++++ Available records ++++
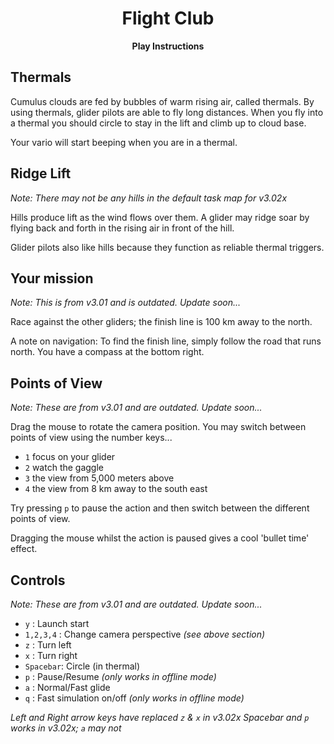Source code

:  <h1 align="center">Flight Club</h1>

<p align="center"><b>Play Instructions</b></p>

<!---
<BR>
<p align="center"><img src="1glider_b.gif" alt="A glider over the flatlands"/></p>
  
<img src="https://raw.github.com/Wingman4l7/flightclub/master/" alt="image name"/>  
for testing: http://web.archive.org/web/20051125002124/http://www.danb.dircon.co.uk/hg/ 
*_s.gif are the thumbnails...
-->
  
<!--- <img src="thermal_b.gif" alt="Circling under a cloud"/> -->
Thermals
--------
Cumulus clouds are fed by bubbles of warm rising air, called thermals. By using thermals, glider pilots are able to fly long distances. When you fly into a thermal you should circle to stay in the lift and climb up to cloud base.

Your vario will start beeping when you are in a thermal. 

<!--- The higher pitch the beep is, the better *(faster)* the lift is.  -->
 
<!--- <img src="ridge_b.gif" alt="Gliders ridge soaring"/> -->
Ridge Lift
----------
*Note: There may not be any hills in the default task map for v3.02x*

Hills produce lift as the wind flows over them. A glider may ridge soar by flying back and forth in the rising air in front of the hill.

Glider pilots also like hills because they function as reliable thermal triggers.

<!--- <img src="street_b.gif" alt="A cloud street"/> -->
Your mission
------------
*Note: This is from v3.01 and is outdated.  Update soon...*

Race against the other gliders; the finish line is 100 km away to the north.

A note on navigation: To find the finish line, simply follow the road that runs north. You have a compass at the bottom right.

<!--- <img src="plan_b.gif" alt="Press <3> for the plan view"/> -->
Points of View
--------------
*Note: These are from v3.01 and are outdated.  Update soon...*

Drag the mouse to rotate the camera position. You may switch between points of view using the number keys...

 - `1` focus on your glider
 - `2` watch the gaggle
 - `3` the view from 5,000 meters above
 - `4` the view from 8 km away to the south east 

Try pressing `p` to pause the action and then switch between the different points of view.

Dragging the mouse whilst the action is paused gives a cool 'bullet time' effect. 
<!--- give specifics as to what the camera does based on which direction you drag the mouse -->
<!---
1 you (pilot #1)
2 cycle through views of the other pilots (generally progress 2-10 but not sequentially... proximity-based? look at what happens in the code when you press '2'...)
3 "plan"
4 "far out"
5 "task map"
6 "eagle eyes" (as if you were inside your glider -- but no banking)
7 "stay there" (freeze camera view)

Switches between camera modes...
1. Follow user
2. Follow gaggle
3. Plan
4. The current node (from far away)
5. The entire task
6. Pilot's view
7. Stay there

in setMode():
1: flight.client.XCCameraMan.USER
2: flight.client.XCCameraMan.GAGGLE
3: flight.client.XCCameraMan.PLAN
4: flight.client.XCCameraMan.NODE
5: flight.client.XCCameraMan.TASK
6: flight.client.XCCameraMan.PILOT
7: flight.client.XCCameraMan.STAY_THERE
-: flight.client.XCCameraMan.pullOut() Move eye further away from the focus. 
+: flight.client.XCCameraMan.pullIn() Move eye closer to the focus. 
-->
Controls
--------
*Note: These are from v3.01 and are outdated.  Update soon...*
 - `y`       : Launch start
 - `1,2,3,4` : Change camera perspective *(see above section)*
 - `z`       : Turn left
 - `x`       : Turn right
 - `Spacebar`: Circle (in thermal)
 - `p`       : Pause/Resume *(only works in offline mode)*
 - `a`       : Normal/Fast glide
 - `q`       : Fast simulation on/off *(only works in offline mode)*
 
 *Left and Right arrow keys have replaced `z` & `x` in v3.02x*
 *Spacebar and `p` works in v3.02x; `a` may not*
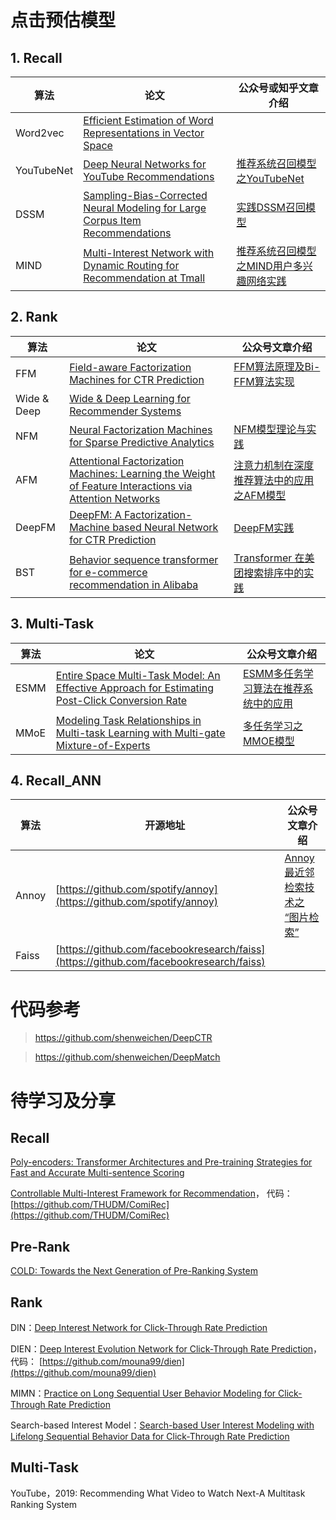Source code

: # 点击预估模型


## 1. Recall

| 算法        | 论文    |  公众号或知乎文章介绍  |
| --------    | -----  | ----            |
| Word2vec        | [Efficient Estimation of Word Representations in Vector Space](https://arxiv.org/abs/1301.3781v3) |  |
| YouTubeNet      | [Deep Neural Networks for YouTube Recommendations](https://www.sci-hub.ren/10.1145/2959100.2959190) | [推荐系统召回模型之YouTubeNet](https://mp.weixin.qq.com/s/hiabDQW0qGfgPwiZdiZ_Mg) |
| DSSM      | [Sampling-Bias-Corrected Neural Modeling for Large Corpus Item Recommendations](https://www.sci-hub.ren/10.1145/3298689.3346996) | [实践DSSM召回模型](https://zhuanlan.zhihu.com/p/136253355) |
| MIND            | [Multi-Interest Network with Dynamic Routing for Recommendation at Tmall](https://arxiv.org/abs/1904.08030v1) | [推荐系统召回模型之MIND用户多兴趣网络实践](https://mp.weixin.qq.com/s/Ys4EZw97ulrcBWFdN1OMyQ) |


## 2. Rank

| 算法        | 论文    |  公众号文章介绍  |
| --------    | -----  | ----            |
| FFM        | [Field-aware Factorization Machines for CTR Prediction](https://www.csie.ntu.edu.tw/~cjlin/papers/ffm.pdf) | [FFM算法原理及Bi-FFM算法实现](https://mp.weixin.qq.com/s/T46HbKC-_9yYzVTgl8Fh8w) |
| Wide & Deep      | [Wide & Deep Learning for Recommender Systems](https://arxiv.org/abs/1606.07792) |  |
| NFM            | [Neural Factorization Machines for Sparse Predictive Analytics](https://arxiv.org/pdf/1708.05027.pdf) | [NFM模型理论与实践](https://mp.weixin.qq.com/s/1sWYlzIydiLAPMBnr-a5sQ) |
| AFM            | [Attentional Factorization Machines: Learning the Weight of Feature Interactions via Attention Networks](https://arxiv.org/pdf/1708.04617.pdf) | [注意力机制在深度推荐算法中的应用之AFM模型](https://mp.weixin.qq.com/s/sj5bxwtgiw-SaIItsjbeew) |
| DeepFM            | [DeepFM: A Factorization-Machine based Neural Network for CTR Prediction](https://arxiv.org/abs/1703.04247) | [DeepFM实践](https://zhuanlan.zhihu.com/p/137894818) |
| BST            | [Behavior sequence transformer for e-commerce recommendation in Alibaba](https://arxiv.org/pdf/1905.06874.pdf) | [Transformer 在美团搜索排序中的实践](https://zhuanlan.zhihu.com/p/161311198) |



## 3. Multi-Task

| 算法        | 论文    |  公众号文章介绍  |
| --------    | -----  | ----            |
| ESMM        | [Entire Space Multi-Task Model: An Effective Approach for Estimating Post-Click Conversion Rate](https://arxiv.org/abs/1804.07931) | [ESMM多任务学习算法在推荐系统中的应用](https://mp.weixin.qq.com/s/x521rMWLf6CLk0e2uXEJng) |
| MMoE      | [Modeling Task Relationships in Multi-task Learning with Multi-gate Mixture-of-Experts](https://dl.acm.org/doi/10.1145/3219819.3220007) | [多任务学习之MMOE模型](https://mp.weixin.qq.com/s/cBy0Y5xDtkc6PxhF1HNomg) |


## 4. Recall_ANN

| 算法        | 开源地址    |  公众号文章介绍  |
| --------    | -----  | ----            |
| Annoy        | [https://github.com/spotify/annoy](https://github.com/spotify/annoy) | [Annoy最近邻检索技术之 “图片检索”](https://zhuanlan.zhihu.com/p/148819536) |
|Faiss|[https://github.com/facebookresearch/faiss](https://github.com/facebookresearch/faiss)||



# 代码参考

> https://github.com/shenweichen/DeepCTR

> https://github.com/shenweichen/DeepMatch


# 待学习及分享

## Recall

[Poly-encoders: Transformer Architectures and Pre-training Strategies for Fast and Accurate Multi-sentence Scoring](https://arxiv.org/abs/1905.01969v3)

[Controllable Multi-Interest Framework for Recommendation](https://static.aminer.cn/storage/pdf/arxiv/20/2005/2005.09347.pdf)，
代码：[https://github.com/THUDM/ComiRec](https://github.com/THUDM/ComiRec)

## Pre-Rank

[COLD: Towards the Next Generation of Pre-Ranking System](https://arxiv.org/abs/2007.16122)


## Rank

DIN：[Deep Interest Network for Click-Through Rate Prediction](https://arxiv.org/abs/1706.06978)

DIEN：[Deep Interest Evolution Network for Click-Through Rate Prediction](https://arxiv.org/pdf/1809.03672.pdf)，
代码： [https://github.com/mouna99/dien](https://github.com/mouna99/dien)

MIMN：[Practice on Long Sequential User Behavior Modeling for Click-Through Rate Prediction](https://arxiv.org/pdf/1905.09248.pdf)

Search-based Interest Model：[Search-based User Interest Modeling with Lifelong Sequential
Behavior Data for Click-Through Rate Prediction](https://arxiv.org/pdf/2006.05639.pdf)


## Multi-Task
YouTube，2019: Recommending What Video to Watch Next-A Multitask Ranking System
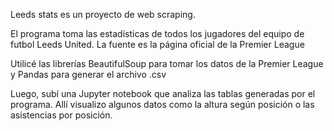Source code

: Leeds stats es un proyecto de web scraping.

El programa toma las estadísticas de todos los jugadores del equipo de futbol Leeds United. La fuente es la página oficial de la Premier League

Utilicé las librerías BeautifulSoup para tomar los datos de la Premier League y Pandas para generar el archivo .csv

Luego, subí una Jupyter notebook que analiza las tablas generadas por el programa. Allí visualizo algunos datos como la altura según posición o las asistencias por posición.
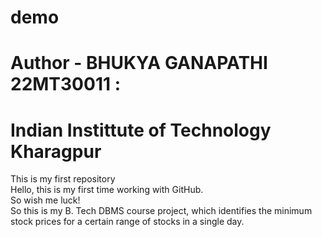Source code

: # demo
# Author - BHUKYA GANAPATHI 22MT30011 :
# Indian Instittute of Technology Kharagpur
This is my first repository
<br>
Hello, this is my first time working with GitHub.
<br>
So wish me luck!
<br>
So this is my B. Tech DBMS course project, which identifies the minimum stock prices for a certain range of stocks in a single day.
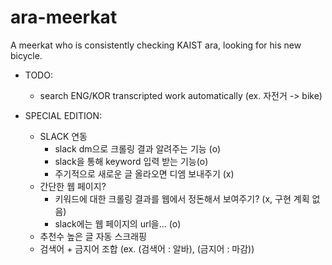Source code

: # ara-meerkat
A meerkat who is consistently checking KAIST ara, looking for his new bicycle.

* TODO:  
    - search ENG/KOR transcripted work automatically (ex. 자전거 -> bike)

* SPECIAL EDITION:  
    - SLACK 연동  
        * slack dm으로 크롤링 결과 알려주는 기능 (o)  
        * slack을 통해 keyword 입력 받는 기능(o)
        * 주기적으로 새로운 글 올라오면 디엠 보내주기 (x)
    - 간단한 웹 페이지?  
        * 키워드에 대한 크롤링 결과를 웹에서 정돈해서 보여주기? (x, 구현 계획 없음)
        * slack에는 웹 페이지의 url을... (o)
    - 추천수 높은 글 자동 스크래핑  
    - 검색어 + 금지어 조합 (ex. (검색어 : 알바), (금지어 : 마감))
++++
What to work on:
Say how many lines in the entries above contain the string "Networks". Give the number by itself.

Answer to this problem:
2